Many of the album's lyrics draw from personal experiences of the band members, with Damiani stating, "sometimes life is just ups and downs". Whilst appearing defeatist, Rock Sound's Maddy Howell notes that that statement also shows bravery in admitting to hurt, which was a core mindset of the album. He explained:

"In terms of our personal lives, these have been the darkest few years. There are some things you get over quickly, others that might take years, and some that you never get over. This was the first time that we have had to navigate certain losses in our lives, and we had to work out how to navigate that not only as individual human beings but as a band. You should try not to lose hope, but sometimes trying to find a positive angle is not the right thing.

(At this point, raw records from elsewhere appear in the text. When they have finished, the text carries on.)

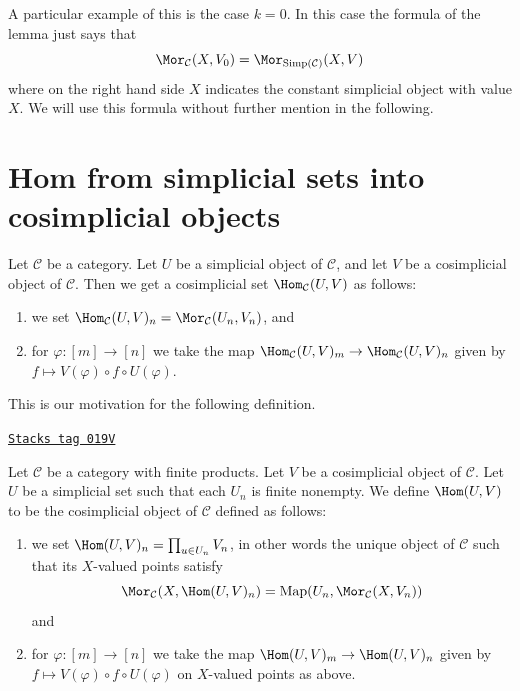 A particular example of this is the case $k = 0$.
In this case the formula of the lemma just says
that
$$
\Mor_\mathcal{C}(X, V_0)
=
\Mor_{\text{Simp}(\mathcal{C})}(X, V)
$$
where on the right hand side $X$ indicates the
constant simplicial object with value $X$. We will
use this formula without further mention in the
following.

\section{Hom from simplicial sets into cosimplicial objects}
\label{simplicial-section-hom-from-simplicial-sets-into-cosimplicial}
Let $\mathcal{C}$ be a category.
Let $U$ be a simplicial object of $\mathcal{C}$,
and let $V$ be a cosimplicial object of $\mathcal{C}$.
Then we get a cosimplicial set $\Hom_\mathcal{C}(U, V)$
as follows:
\begin{enumerate}
\item we set
$\Hom_\mathcal{C}(U, V)_n = \Mor_\mathcal{C}(U_n, V_n)$, and
\item for $\varphi : [m] \to [n]$ we take the map
$\Hom_\mathcal{C}(U, V)_m \to \Hom_\mathcal{C}(U, V)_n$
given by $f \mapsto V(\varphi) \circ f \circ U(\varphi)$.
\end{enumerate}
This is our motivation for the following definition.

\begin{definition}
\label{simplicial-definition-hom-deltak-cosimplicial}
\href{https://stacks.math.columbia.edu/tag/019V}{\texttt{Stacks tag 019V}}

Let $\mathcal{C}$ be a category with finite products.
Let $V$ be a cosimplicial object of $\mathcal{C}$.
Let $U$ be a simplicial set such that each
$U_n$ is finite nonempty.
We define {\it $\Hom(U, V)$} to be
the cosimplicial object of $\mathcal{C}$ defined
as follows:
\begin{enumerate}
\item we set $\Hom(U, V)_n = \prod_{u \in U_n} V_n$,
in other words the unique object of $\mathcal{C}$ such
that its $X$-valued points satisfy
$$
\Mor_\mathcal{C}(X, \Hom(U, V)_n)
=
\text{Map}(U_n, \Mor_\mathcal{C}(X, V_n))
$$
and
\item for $\varphi : [m] \to [n]$ we take the map
$\Hom(U, V)_m \to \Hom(U, V)_n$
given by $f \mapsto V(\varphi) \circ f \circ U(\varphi)$
on $X$-valued points as above.
\end{enumerate}
\end{definition}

You just need to live with that situation and with the feelings that you're going through".

Lyrically, Nightmare Tripping deals with a number of emotions, ranging from honesty, acceptance, fear of admitting struggle, loving someone "through their darkest moments", anger, and nostalgia.

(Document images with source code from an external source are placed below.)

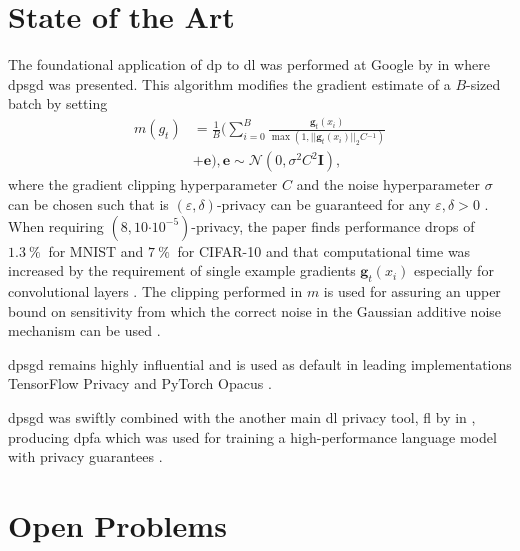 \documentclass[12pt,fleqn,twocolumn]{article}
\newcommand{\pro}{\ensuremath{\:\%{}\:}}
\newcommand{\ctp}[1]{\ensuremath{\cdot10^{#1}}}
\newcommand{\reci}{\ensuremath{^{-1}}}
\begin{document}
\section*{State of the Art}%
\label{sec:State of The Art}
The foundational application of \acrshort{dp} to \acrshort{dl} was performed at Google by \textcite{abadi2016dldp} in \citeyear{abadi2016dldp} where \acrfull{dpsgd} was presented.
This algorithm modifies the gradient estimate of a $B$-sized batch by setting
\begin{align*}
    m(g_t) &= \frac 1 B \Big(
        \sum_{i=0}^B \frac{\mathbf g_t(x_i)}{\operatorname{max}\left(1, || \mathbf g_t(x_i)||_2 C\reci\right)}
    \\ &+ \mathbf e \Big), \mathbf e\sim \mathcal N(0, \sigma^2C^2 \mathbf I),
\end{align*}
where the gradient clipping hyperparameter $C$ and the noise hyperparameter $\sigma$ can be chosen such that is $(\varepsilon, \delta)$-privacy can be guaranteed for any $\varepsilon, \delta > 0$ \cite[Ch. 3.1]{abadi2016dldp}.
When requiring $(8, 10\ctp{-5})$-privacy, the paper finds performance drops of $1.3\pro$ for MNIST and $7\pro$ for CIFAR-10 \cite[Chap. 5.3]{abadi2016dldp} and that computational time was increased by the requirement of single example gradients $\mathbf g_t(x_i)$ especially for convolutional layers \cite[Chap. 4]{abadi2016dldp}.
The clipping performed in $m$ is used for assuring an upper bound on sensitivity from which the correct noise in the Gaussian additive noise mechanism can be used \cite[Chap. 4]{abadi2016dldp}.

\acrshort{dpsgd} remains highly influential and is used as default in leading implementations TensorFlow Privacy \cite{rade2019tensorflow} and PyTorch Opacus \cite{yousef2021opacus}.

\acrshort{dpsgd} was swiftly combined with the another main \acrshort{dl} privacy tool, \acrfull{fl} by \textcite{mcmahan2017learningdp} in \citeyear{mcmahan2017learningdp}, producing \acrfull{dpfa} which was used for training a high-performance language model with privacy guarantees \cite[Chap. 3]{mcmahan2017learningdp}.



\section*{Open Problems}%
\label{sec:Open Problems}

\clearpage
\renewcommand*{\bibfont}{\normalfont\footnotesize}
\printbibliography[heading=bibintoc]

\printglossary[type=\acronymtype]
\end{document}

As with their previous release, Amazing Things, the band wanted their next album to sound heavier than the last, and have cited a number of influences such as Limp Bizkit, System of a Down, Deftones, Rage Against the Machine, Korn, and Nickelback. The band aimed to champion a blend of genres such as nu-metal and electronic, while also aiming for a "unified sound". To achieve this, the band worked with longtime producer Dan Lancaster, and also included collaborations with Nickelback and Sam Carter of Architects.

===Songs===
The first single and opening track, "Cellophane", was described as nu-metal, with alt-rock, electronic and metalcore elements, and is themed around "realising you're not as tough as you thought" and self-discovery. Damiani has said that the song is "that acknowledgement that shit's going south". Critics also compared some of the lyrical themes as a response to modern day struggles and uncertainties such as cost of living and "the looming prospect of World War III". The band cited inspiration from bands such as Limp Bizkit and Korn in the song, and stated that these were bands that got them into heavy music. The song's sound has also been compared to that of System of a Down. The band acknowledged the track's position as the opening track for the album as "the start of this journey on an album acknowledging that things maybe aren't as good as they were", going on to say that the rest of the album is "working through that and how you're going to live with that new reality".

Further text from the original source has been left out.